Humans used their collective imaginations and long-term relationships around those campfires to survive and develop even better ways to live.
However, we have somehow lost these interaction skills that promoted our species’ survival. Americans, in particular, are hampered by our own culture when it comes to negotiating inventively.
Consider your own strategies for negotiating in the twenty-first century.
A businessperson’s ability to negotiate is now more important than ever for their own success as well as the success of their company. Even the most seasoned professionals can find the art of negotiation intimidating at times.
There is a process you can follow when negotiating on your own or on behalf of your company to ensure that you get the best deal for yourself and your business. Learning and adapting this process takes skill and practice.
Negotiation that is tactful and effective results in positive outcomes that are mutually beneficial. Understanding the intentions and goals of others allows you to develop creative solutions and restart stalled negotiations.
Negotiation skills also increase respect. Respect is essential in business. It is critical that your employees respect you if you want to get the most out of them, and it is equally important that vendors, clients, and anyone else with whom you may be negotiating with respect you.
Since negotiation is a necessary skill for your life and career, approaching negotiation as an art allows us to view negotiation not only as something that can be learned but also as something that can be honed through experience. Just as the greatest jazz musicians have mastered the ability to riff off one another, a negotiator must master the ability to lead laterally while bargaining. This is a key lesson for anyone engaged in negotiation. Jazz musicians must be excellent listeners. However, it is widely assumed in the business world that negotiation is mostly about talking and that the best negotiators are frequently the best conversationalists. That viewpoint overlooks perhaps the most important aspect of negotiation which is listening. You must listen to uncover what your counterpart really wants.
The Effective Negotiation Workshop is designed to prepare you to become the most Effective Negotiator you can be. Great negotiators have the necessary knowledge, experience, and skills to navigate the negotiation process with all of its rules, rituals, strategies, and tactics in a way that achieves mutually acceptable results. They also do it in a manner that enhances the relationship they have with their counterpart. In this training, we will learn powerful and effective skills that can help us negotiate anything. Becoming a better negotiator can help us get a larger share of what we want, attain more of our goals, and improve the quality of our life all around.
Most companies today look for people who can negotiate. Every day, businesses face situations that necessitate the use of negotiation by their employees. A skilled negotiator is in high demand in the job market. When interviewing candidates, companies frequently look for someone who can:
• Encourage teamwork within the organization by establishing clear goals and objectives before entering into a negotiation.
• Manage the negotiation process’s expectations so that employees approach a deal logically rather than emotionally.

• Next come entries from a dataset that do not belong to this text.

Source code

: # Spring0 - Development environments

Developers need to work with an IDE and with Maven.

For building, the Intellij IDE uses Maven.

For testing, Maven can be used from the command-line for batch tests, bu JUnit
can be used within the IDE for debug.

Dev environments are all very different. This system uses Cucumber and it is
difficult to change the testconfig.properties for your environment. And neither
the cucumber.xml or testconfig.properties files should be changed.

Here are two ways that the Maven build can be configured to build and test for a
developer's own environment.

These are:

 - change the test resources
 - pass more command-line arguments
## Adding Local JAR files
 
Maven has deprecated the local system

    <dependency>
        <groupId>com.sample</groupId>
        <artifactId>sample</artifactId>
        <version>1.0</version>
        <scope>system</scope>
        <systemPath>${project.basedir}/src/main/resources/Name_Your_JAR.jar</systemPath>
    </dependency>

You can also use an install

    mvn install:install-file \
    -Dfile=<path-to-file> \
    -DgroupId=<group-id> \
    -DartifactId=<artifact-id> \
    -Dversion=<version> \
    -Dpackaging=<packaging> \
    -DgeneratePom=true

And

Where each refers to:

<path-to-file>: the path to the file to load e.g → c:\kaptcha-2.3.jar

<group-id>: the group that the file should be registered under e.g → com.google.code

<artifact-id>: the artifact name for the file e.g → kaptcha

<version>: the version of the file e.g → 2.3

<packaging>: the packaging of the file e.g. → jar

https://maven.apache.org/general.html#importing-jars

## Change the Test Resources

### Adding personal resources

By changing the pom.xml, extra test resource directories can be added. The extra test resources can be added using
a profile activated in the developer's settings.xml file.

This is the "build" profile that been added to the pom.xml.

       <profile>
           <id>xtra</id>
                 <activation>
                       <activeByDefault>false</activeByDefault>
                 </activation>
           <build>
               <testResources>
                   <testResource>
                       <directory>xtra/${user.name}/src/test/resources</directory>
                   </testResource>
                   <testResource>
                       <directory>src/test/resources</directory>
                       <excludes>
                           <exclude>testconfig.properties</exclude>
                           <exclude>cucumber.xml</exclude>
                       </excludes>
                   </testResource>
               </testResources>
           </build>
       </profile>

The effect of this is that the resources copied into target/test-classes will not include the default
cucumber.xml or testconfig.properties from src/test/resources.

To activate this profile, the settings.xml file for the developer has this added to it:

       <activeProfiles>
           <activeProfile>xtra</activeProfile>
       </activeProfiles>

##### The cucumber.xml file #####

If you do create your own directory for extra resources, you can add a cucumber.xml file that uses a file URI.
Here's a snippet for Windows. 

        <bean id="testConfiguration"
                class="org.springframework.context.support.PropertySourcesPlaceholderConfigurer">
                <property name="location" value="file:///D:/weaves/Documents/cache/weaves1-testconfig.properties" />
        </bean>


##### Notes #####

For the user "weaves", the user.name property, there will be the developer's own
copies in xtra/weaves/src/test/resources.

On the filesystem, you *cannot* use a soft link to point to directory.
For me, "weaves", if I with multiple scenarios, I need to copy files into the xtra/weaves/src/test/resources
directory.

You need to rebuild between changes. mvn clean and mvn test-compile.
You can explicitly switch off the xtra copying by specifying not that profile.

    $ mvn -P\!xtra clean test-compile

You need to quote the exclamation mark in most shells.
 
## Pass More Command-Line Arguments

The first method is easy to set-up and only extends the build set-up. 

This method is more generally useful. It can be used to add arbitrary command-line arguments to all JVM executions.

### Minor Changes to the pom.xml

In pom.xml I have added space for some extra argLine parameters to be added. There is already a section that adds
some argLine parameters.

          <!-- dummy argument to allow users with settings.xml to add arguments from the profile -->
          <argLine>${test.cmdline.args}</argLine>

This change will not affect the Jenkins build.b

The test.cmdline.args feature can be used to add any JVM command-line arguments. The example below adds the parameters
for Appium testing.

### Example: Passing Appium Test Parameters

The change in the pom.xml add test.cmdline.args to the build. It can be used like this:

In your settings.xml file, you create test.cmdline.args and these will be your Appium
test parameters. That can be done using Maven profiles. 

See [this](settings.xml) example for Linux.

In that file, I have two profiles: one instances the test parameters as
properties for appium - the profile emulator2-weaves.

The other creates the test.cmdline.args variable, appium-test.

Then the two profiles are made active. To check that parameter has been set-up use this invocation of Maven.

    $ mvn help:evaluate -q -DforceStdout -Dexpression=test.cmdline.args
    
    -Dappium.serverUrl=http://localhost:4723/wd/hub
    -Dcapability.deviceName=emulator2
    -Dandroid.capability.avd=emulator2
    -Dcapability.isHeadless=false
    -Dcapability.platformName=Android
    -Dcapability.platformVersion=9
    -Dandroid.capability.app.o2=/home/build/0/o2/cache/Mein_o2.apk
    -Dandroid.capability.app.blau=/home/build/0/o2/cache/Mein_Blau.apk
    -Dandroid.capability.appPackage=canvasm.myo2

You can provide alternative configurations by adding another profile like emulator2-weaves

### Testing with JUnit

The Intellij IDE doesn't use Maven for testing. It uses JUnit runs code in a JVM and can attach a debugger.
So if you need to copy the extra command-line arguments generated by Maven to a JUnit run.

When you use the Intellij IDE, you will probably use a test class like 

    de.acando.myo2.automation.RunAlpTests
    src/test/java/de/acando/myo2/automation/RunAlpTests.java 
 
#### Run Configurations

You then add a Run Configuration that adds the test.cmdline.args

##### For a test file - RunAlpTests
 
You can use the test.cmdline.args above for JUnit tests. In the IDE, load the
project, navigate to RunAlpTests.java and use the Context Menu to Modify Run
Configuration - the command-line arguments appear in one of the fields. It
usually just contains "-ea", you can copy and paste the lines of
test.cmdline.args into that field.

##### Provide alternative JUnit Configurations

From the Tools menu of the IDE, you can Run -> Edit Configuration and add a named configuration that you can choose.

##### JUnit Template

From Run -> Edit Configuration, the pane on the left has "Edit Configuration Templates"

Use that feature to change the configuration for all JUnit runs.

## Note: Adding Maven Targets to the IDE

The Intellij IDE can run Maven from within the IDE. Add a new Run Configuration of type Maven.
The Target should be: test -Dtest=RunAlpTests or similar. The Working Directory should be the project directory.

Many people fear negotiation, despite the fact that they negotiate on a regular, if not daily, basis. Most of us will engage in formal negotiations at some point in our lives, whether it’s discussing the terms of a job offer with a recruiter, haggling over the price of a new car, or hammering out a contract with a supplier.
Then there are the more informal, less obvious negotiations we engage in on a daily basis, such as convincing a toddler to eat his peas, resolving a disagreement with a coworker, or convincing a client to accept a late delivery.
“Whether you like it or not, you are a negotiator… “Everyone negotiates something every day,” write Roger Fisher, William Ury, and Bruce Patton in Getting to Yes: Negotiating Agreement Without Giving In, a seminal book on negotiating.
What do these negotiations have in common, and what tools should we employ to get what we need out of our everyday, large, and small, negotiations?
In the Effective Negotiation workshop, we will equip you with the knowledge, experience, and skills to successfully navigate the negotiation process. This training will teach powerful and effective negotiating skills that will help us in any situation. Becoming a better negotiator can help us get more of what we want, achieve more of our goals, and improve the overall quality of our life.
There are 12 courses (or focus areas) in the Effective Negotiation Workshop that will assist in acquiring these skills.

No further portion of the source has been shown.